I watched a colleague apply this filter to a team retrospective where things had gone properly wrong on a project. His first instinct was to avoid it entirely - too vulnerable, too messy. But when he thought about it: did it reveal something he valued? Yes - the fact that the team could talk openly about failure. Would he tell it over coffee? - he already had, twice. Did it add to the reader’s thinking? Yes - it modelled what a healthy retrospective actually looks like, which is something a lot of people have never experienced.
He posted it. It was one of the most engaged-with things he’d ever written. Not because it was polished, but because it was real and it was useful.
Your Brand Travels With You. Your Job Title Doesn’t.
Here’s the tension that trips up most professionals who are trying to be visible on LinkedIn: they either over-identify with their employer, turning every post into a company advertisement, or they avoid the topic entirely because they can’t figure out where the line is.
Neither serves you well.
Your employer is context. It’s the setting in which your professional thinking happens. It is not your identity. You work at a company; you are not of it. And the most durable professional brands - the ones that survive job changes, restructures, and the occasional industry implosion - are built on how you think, what you’ve learned, and the judgments you’ve made along the way.
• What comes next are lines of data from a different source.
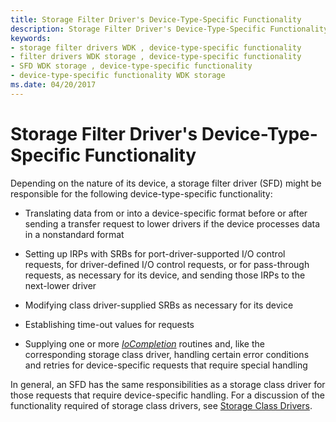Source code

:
 ```yaml
---
title: Storage Filter Driver's Device-Type-Specific Functionality
description: Storage Filter Driver's Device-Type-Specific Functionality
keywords:
- storage filter drivers WDK , device-type-specific functionality
- filter drivers WDK storage , device-type-specific functionality
- SFD WDK storage , device-type-specific functionality
- device-type-specific functionality WDK storage
ms.date: 04/20/2017
---
```


# Storage Filter Driver's Device-Type-Specific Functionality

Depending on the nature of its device, a storage filter driver (SFD) might be responsible for the following device-type-specific functionality:

- Translating data from or into a device-specific format before or after sending a transfer request to lower drivers if the device processes data in a nonstandard format

- Setting up IRPs with SRBs for port-driver-supported I/O control requests, for driver-defined I/O control requests, or for pass-through requests, as necessary for its device, and sending those IRPs to the next-lower driver

- Modifying class driver-supplied SRBs as necessary for its device

- Establishing time-out values for requests

- Supplying one or more [*IoCompletion*](/windows-hardware/drivers/ddi/wdm/nc-wdm-io_completion_routine) routines and, like the corresponding storage class driver, handling certain error conditions and retries for device-specific requests that require special handling

In general, an SFD has the same responsibilities as a storage class driver for those requests that require device-specific handling. For a discussion of the functionality required of storage class drivers, see [Storage Class Drivers](introduction-to-storage-class-drivers.md).
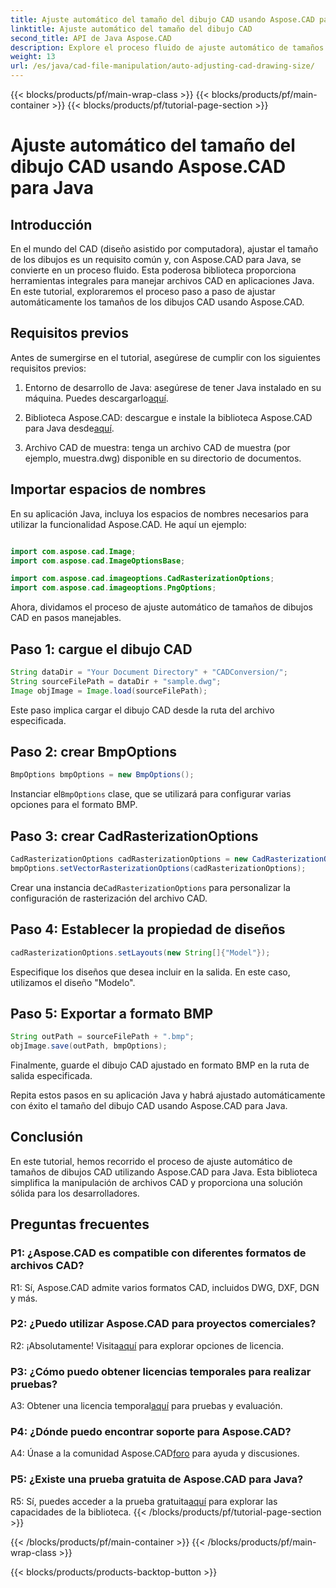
 ```yaml
---
title: Ajuste automático del tamaño del dibujo CAD usando Aspose.CAD para Java
linktitle: Ajuste automático del tamaño del dibujo CAD
second_title: API de Java Aspose.CAD
description: Explore el proceso fluido de ajuste automático de tamaños de dibujos CAD en Java utilizando Aspose.CAD. Siga nuestra guía paso a paso para una manipulación eficiente de archivos CAD.
weight: 13
url: /es/java/cad-file-manipulation/auto-adjusting-cad-drawing-size/
---
```


{{< blocks/products/pf/main-wrap-class >}}
{{< blocks/products/pf/main-container >}}
{{< blocks/products/pf/tutorial-page-section >}}

# Ajuste automático del tamaño del dibujo CAD usando Aspose.CAD para Java

## Introducción

En el mundo del CAD (diseño asistido por computadora), ajustar el tamaño de los dibujos es un requisito común y, con Aspose.CAD para Java, se convierte en un proceso fluido. Esta poderosa biblioteca proporciona herramientas integrales para manejar archivos CAD en aplicaciones Java. En este tutorial, exploraremos el proceso paso a paso de ajustar automáticamente los tamaños de los dibujos CAD usando Aspose.CAD.

## Requisitos previos

Antes de sumergirse en el tutorial, asegúrese de cumplir con los siguientes requisitos previos:

1.  Entorno de desarrollo de Java: asegúrese de tener Java instalado en su máquina. Puedes descargarlo[aquí](https://www.java.com/en/download/).

2.  Biblioteca Aspose.CAD: descargue e instale la biblioteca Aspose.CAD para Java desde[aquí](https://releases.aspose.com/cad/java/).

3. Archivo CAD de muestra: tenga un archivo CAD de muestra (por ejemplo, muestra.dwg) disponible en su directorio de documentos.

## Importar espacios de nombres

En su aplicación Java, incluya los espacios de nombres necesarios para utilizar la funcionalidad Aspose.CAD. He aquí un ejemplo:

```java

import com.aspose.cad.Image;
import com.aspose.cad.ImageOptionsBase;

import com.aspose.cad.imageoptions.CadRasterizationOptions;
import com.aspose.cad.imageoptions.PngOptions;
```

Ahora, dividamos el proceso de ajuste automático de tamaños de dibujos CAD en pasos manejables.

## Paso 1: cargue el dibujo CAD

```java
String dataDir = "Your Document Directory" + "CADConversion/";
String sourceFilePath = dataDir + "sample.dwg";
Image objImage = Image.load(sourceFilePath);
```

Este paso implica cargar el dibujo CAD desde la ruta del archivo especificada.

## Paso 2: crear BmpOptions

```java
BmpOptions bmpOptions = new BmpOptions();
```

 Instanciar el`BmpOptions` clase, que se utilizará para configurar varias opciones para el formato BMP.

## Paso 3: crear CadRasterizationOptions

```java
CadRasterizationOptions cadRasterizationOptions = new CadRasterizationOptions();
bmpOptions.setVectorRasterizationOptions(cadRasterizationOptions);
```

 Crear una instancia de`CadRasterizationOptions` para personalizar la configuración de rasterización del archivo CAD.

## Paso 4: Establecer la propiedad de diseños

```java
cadRasterizationOptions.setLayouts(new String[]{"Model"});
```

Especifique los diseños que desea incluir en la salida. En este caso, utilizamos el diseño "Modelo".

## Paso 5: Exportar a formato BMP

```java
String outPath = sourceFilePath + ".bmp";
objImage.save(outPath, bmpOptions);
```

Finalmente, guarde el dibujo CAD ajustado en formato BMP en la ruta de salida especificada.

Repita estos pasos en su aplicación Java y habrá ajustado automáticamente con éxito el tamaño del dibujo CAD usando Aspose.CAD para Java.

## Conclusión

En este tutorial, hemos recorrido el proceso de ajuste automático de tamaños de dibujos CAD utilizando Aspose.CAD para Java. Esta biblioteca simplifica la manipulación de archivos CAD y proporciona una solución sólida para los desarrolladores.

## Preguntas frecuentes

### P1: ¿Aspose.CAD es compatible con diferentes formatos de archivos CAD?

R1: Sí, Aspose.CAD admite varios formatos CAD, incluidos DWG, DXF, DGN y más.

### P2: ¿Puedo utilizar Aspose.CAD para proyectos comerciales?

 R2: ¡Absolutamente! Visita[aquí](https://purchase.aspose.com/buy) para explorar opciones de licencia.

### P3: ¿Cómo puedo obtener licencias temporales para realizar pruebas?

 A3: Obtener una licencia temporal[aquí](https://purchase.aspose.com/temporary-license/) para pruebas y evaluación.

### P4: ¿Dónde puedo encontrar soporte para Aspose.CAD?

 A4: Únase a la comunidad Aspose.CAD[foro](https://forum.aspose.com/c/cad/19) para ayuda y discusiones.

### P5: ¿Existe una prueba gratuita de Aspose.CAD para Java?

 R5: Sí, puedes acceder a la prueba gratuita[aquí](https://releases.aspose.com/) para explorar las capacidades de la biblioteca.
{{< /blocks/products/pf/tutorial-page-section >}}

{{< /blocks/products/pf/main-container >}}
{{< /blocks/products/pf/main-wrap-class >}}

{{< blocks/products/products-backtop-button >}}
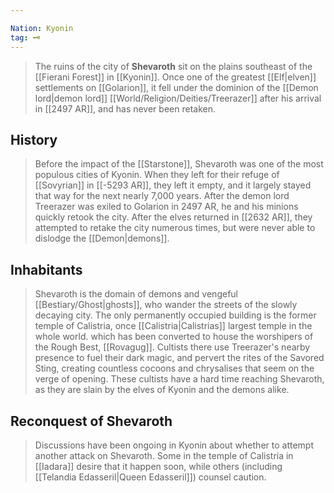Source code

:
 ```yaml
---

Nation: Kyonin
tag: 🗝️
---
```

> The ruins of the city of **Shevaroth** sit on the plains southeast of the [[Fierani Forest]] in [[Kyonin]]. Once one of the greatest [[Elf|elven]] settlements on [[Golarion]], it fell under the dominion of the [[Demon lord|demon lord]] [[World/Religion/Deities/Treerazer]] after his arrival in [[2497 AR]], and has never been retaken.



## History

> Before the impact of the [[Starstone]], Shevaroth was one of the most populous cities of Kyonin. When they left for their refuge of [[Sovyrian]] in [[-5293 AR]], they left it empty, and it largely stayed that way for the next nearly 7,000 years. After the demon lord Treerazer was exiled to Golarion in 2497 AR, he and his minions quickly retook the city. After the elves returned in [[2632 AR]], they attempted to retake the city numerous times, but were never able to dislodge the [[Demon|demons]].


## Inhabitants

> Shevaroth is the domain of demons and vengeful [[Bestiary/Ghost|ghosts]], who wander the streets of the slowly decaying city. The only permanently occupied building is the former temple of Calistria, once [[Calistria|Calistrias]] largest temple in the whole world. which has been converted to house the worshipers of the Rough Best, [[Rovagug]]. Cultists there use Treerazer's nearby presence to fuel their dark magic, and pervert the rites of the Savored Sting, creating countless cocoons and chrysalises that seem on the verge of opening. These cultists have a hard time reaching Shevaroth, as they are slain by the elves of Kyonin and the demons alike.


## Reconquest of Shevaroth

> Discussions have been ongoing in Kyonin about whether to attempt another attack on Shevaroth. Some in the temple of Calistria in [[Iadara]] desire that it happen soon, while others (including [[Telandia Edasseril|Queen Edasseril]]) counsel caution.








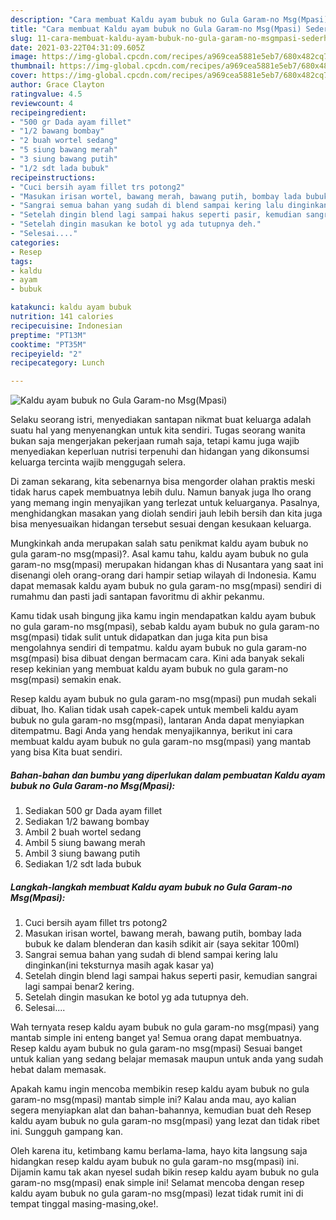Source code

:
 ```yaml
---
description: "Cara membuat Kaldu ayam bubuk no Gula Garam-no Msg(Mpasi) Sederhana dan Mudah Dibuat"
title: "Cara membuat Kaldu ayam bubuk no Gula Garam-no Msg(Mpasi) Sederhana dan Mudah Dibuat"
slug: 11-cara-membuat-kaldu-ayam-bubuk-no-gula-garam-no-msgmpasi-sederhana-dan-mudah-dibuat
date: 2021-03-22T04:31:09.605Z
image: https://img-global.cpcdn.com/recipes/a969cea5881e5eb7/680x482cq70/kaldu-ayam-bubuk-no-gula-garam-no-msgmpasi-foto-resep-utama.jpg
thumbnail: https://img-global.cpcdn.com/recipes/a969cea5881e5eb7/680x482cq70/kaldu-ayam-bubuk-no-gula-garam-no-msgmpasi-foto-resep-utama.jpg
cover: https://img-global.cpcdn.com/recipes/a969cea5881e5eb7/680x482cq70/kaldu-ayam-bubuk-no-gula-garam-no-msgmpasi-foto-resep-utama.jpg
author: Grace Clayton
ratingvalue: 4.5
reviewcount: 4
recipeingredient:
- "500 gr Dada ayam fillet"
- "1/2 bawang bombay"
- "2 buah wortel sedang"
- "5 siung bawang merah"
- "3 siung bawang putih"
- "1/2 sdt lada bubuk"
recipeinstructions:
- "Cuci bersih ayam fillet trs potong2"
- "Masukan irisan wortel, bawang merah, bawang putih, bombay lada bubuk ke dalam blenderan dan kasih sdikit air (saya sekitar 100ml)"
- "Sangrai semua bahan yang sudah di blend sampai kering lalu dinginkan(ini teksturnya masih agak kasar ya)"
- "Setelah dingin blend lagi sampai hakus seperti pasir, kemudian sangrai lagi sampai benar2 kering."
- "Setelah dingin masukan ke botol yg ada tutupnya deh."
- "Selesai...."
categories:
- Resep
tags:
- kaldu
- ayam
- bubuk

katakunci: kaldu ayam bubuk 
nutrition: 141 calories
recipecuisine: Indonesian
preptime: "PT13M"
cooktime: "PT35M"
recipeyield: "2"
recipecategory: Lunch

---
```



![Kaldu ayam bubuk no Gula Garam-no Msg(Mpasi)](https://img-global.cpcdn.com/recipes/a969cea5881e5eb7/680x482cq70/kaldu-ayam-bubuk-no-gula-garam-no-msgmpasi-foto-resep-utama.jpg)

Selaku seorang istri, menyediakan santapan nikmat buat keluarga adalah suatu hal yang menyenangkan untuk kita sendiri. Tugas seorang  wanita bukan saja mengerjakan pekerjaan rumah saja, tetapi kamu juga wajib menyediakan keperluan nutrisi terpenuhi dan hidangan yang dikonsumsi keluarga tercinta wajib menggugah selera.

Di zaman  sekarang, kita sebenarnya bisa mengorder olahan praktis meski tidak harus capek membuatnya lebih dulu. Namun banyak juga lho orang yang memang ingin menyajikan yang terlezat untuk keluarganya. Pasalnya, menghidangkan masakan yang diolah sendiri jauh lebih bersih dan kita juga bisa menyesuaikan hidangan tersebut sesuai dengan kesukaan keluarga. 



Mungkinkah anda merupakan salah satu penikmat kaldu ayam bubuk no gula garam-no msg(mpasi)?. Asal kamu tahu, kaldu ayam bubuk no gula garam-no msg(mpasi) merupakan hidangan khas di Nusantara yang saat ini disenangi oleh orang-orang dari hampir setiap wilayah di Indonesia. Kamu dapat memasak kaldu ayam bubuk no gula garam-no msg(mpasi) sendiri di rumahmu dan pasti jadi santapan favoritmu di akhir pekanmu.

Kamu tidak usah bingung jika kamu ingin mendapatkan kaldu ayam bubuk no gula garam-no msg(mpasi), sebab kaldu ayam bubuk no gula garam-no msg(mpasi) tidak sulit untuk didapatkan dan juga kita pun bisa mengolahnya sendiri di tempatmu. kaldu ayam bubuk no gula garam-no msg(mpasi) bisa dibuat dengan bermacam cara. Kini ada banyak sekali resep kekinian yang membuat kaldu ayam bubuk no gula garam-no msg(mpasi) semakin enak.

Resep kaldu ayam bubuk no gula garam-no msg(mpasi) pun mudah sekali dibuat, lho. Kalian tidak usah capek-capek untuk membeli kaldu ayam bubuk no gula garam-no msg(mpasi), lantaran Anda dapat menyiapkan ditempatmu. Bagi Anda yang hendak menyajikannya, berikut ini cara membuat kaldu ayam bubuk no gula garam-no msg(mpasi) yang mantab yang bisa Kita buat sendiri.

<!--inarticleads1-->

##### Bahan-bahan dan bumbu yang diperlukan dalam pembuatan Kaldu ayam bubuk no Gula Garam-no Msg(Mpasi):

1. Sediakan 500 gr Dada ayam fillet
1. Sediakan 1/2 bawang bombay
1. Ambil 2 buah wortel sedang
1. Ambil 5 siung bawang merah
1. Ambil 3 siung bawang putih
1. Sediakan 1/2 sdt lada bubuk




<!--inarticleads2-->

##### Langkah-langkah membuat Kaldu ayam bubuk no Gula Garam-no Msg(Mpasi):

1. Cuci bersih ayam fillet trs potong2
1. Masukan irisan wortel, bawang merah, bawang putih, bombay lada bubuk ke dalam blenderan dan kasih sdikit air (saya sekitar 100ml)
1. Sangrai semua bahan yang sudah di blend sampai kering lalu dinginkan(ini teksturnya masih agak kasar ya)
1. Setelah dingin blend lagi sampai hakus seperti pasir, kemudian sangrai lagi sampai benar2 kering.
1. Setelah dingin masukan ke botol yg ada tutupnya deh.
1. Selesai....




Wah ternyata resep kaldu ayam bubuk no gula garam-no msg(mpasi) yang mantab simple ini enteng banget ya! Semua orang dapat membuatnya. Resep kaldu ayam bubuk no gula garam-no msg(mpasi) Sesuai banget untuk kalian yang sedang belajar memasak maupun untuk anda yang sudah hebat dalam memasak.

Apakah kamu ingin mencoba membikin resep kaldu ayam bubuk no gula garam-no msg(mpasi) mantab simple ini? Kalau anda mau, ayo kalian segera menyiapkan alat dan bahan-bahannya, kemudian buat deh Resep kaldu ayam bubuk no gula garam-no msg(mpasi) yang lezat dan tidak ribet ini. Sungguh gampang kan. 

Oleh karena itu, ketimbang kamu berlama-lama, hayo kita langsung saja hidangkan resep kaldu ayam bubuk no gula garam-no msg(mpasi) ini. Dijamin kamu tak akan nyesel sudah bikin resep kaldu ayam bubuk no gula garam-no msg(mpasi) enak simple ini! Selamat mencoba dengan resep kaldu ayam bubuk no gula garam-no msg(mpasi) lezat tidak rumit ini di tempat tinggal masing-masing,oke!.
Think of it as portfolio versus uniform. A uniform tells people where you work. A portfolio shows what you’re capable of. When you share a culture moment through your own lens - your values, your reactions, your learning - that’s portfolio work. It travels with you. When you repost the company blog with a thumbs-up emoji, that’s a uniform. It belongs to someone else.
I think about this in terms of what happens when you leave. If every post you’ve written is about how wonderful Company X is, your LinkedIn presence evaporates the day you hand in your notice. But if you’ve been writing about decisions you’ve made, problems you’ve thought through, and moments that shaped how you work - all of that remains yours. The company was the backdrop. You were the story.
If You’re Still Not Ready
Not posting is a valid choice. I mean that without any passive-aggressive subtext.
But it’s worth being honest with yourself about whether you’re making a conscious decision or avoiding an uncomfortable one. There’s a difference between “I want to be intentional about what I share” and “I’m afraid someone will judge me, so I’ll wait until I have something perfect to say.” The first is strategy. The second is a moving target that never arrives.
If you’re in the second camp - and most thoughtful people are, at least some of the time - try this. Write the post, but don’t publish it. Write it as if you’re explaining something to a smart friend who works in a completely different industry. Read it back. Does it sound like you? Does it add something? Would you be comfortable if your manager saw it? Would you be comfortable if you left the company next month and it was still there?
If yes, you might be closer to ready than you think.
And if no - if it still feels wrong, or forced, or like you’re performing - then leave it. There’s no deadline on this. The culture moments will keep happening. You’ll notice them when you’re ready.
The only thing I’d gently push back on is the idea that you need to wait until you have something important enough to say. The posts that tend to mean the most - to both the writer and the reader - aren’t the grand pronouncements. They’re the small, honest observations from someone paying attention to their own working life.
Which, if you’ve read this far, you clearly are.